Another panellist, Mr. Cheikh Baye Ould Beddy, the Deputy Director of CMAP (Mauritania) noted the huge constraints hampering progress in agriculture, such as high interest rates charged by banks, and called for a change if the continent is to defeat the current crisis of high youth unemployment.
Mr Beddy suggested an action plan to improve the job market through encouraging entrepreneurial activities and the granting of incentives to SMEs to give them more impetus to create jobs and absorb the teeming unemployed youth. Additionally, he recommended the need for educational training to focus on technical and vocational education.
Contributing to the same discussion, Prof Ali Issa Abdi, Managing Director of HESPI (Ethiopia), noted that in Southeast Asia, “the State takes a long term approach to development and provides the environment for other sectors to thrive. Therefore since Africa lacks big corporations, there is need to incentivise and provide for SMEs to create the needed jobs for the youth.”
Another panellist, Ms. Lynette Chen, CEO of NEPAD Business Foundation (South Africa), observed that the task of job creation was the preserve of the private sector, not governments. Therefore there is need for a public-private sector dialogue to bridge the gap and get a common understanding of what the real challenges are.
She called for the creation of an African entrepreneurial hub that will annually bring entrepreneurs together to network. She gave examples of young African entrepreneurs who have come up with innovations such as waterless toilets and using waste to produce bricks, but need mentoring and investment capital.
During question time, a contributor from the floor noted that to create employment, governments needed to pay attention to developing a coherent FDI policy.

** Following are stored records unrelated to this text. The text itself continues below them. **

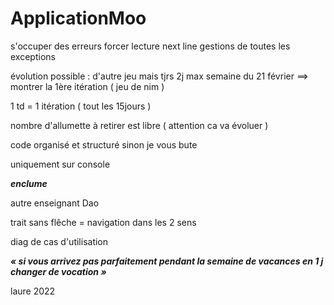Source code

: # ApplicationMoo


s'occuper des erreurs 
forcer lecture next line
gestions de toutes les exceptions


évolution possible : d'autre jeu mais tjrs 2j max
semaine du 21 février ==> montrer la 1ère itération
( jeu de nim )

1 td = 1 itération ( tout les 15jours )

nombre d'allumette à retirer est libre ( attention ca va évoluer )

code organisé et structuré sinon je vous bute

uniquement sur console


***enclume***

autre enseignant Dao

trait sans flêche = navigation dans les 2 sens

diag de cas d'utilisation 





***«  si vous arrivez pas parfaitement pendant la semaine de vacances en 1 j changer de vocation »***

laure 2022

Currently, he said, African governments unfairly give several incentives to foreign investors at the expense of local investors, and this need to change. “One solution to this is for countries to grow dynamic and vibrant domestic investors,” he added.
Ms. Kayitesi then explained that in Rwanda the youth are seen as assets and the Rwanda Development Board is driving most of the job creation which is yielding fruits.

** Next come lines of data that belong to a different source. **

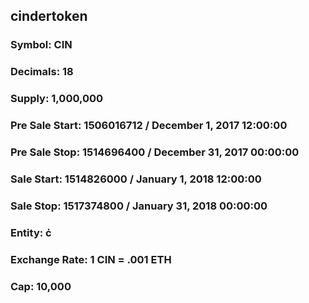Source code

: ## cindertoken

### Symbol: CIN
### Decimals: 18
### Supply: 1,000,000
### Pre Sale Start: 1506016712 / December 1, 2017 12:00:00
### Pre Sale Stop: 1514696400 / December 31, 2017 00:00:00
### Sale Start: 1514826000 / January 1, 2018 12:00:00
### Sale Stop: 1517374800 / January 31, 2018 00:00:00
### Entity: ċ
### Exchange Rate: 1 CIN = .001 ETH
### Cap: 10,000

She said that contrary to an opinion from the floor, “it is governments, not universities that make policies therefore any strategic policy should be between governments and the private sector. For instance, skills development are not the sole preserve of universities hence the need for the State to step in with policies to achieve this goal.”
A participant from Kenya noted that the government had set aside 30% of its procurement budget into a Youth Fund for youth entrepreneurial activities in the country.
Another participant from Cote d’Ivoire explained that the government had put in place incentives like tax policies to create a favourable business environment for job creation for the youth. But because there are a lot of university graduates in the informal sector, more incentives are needed for value addition.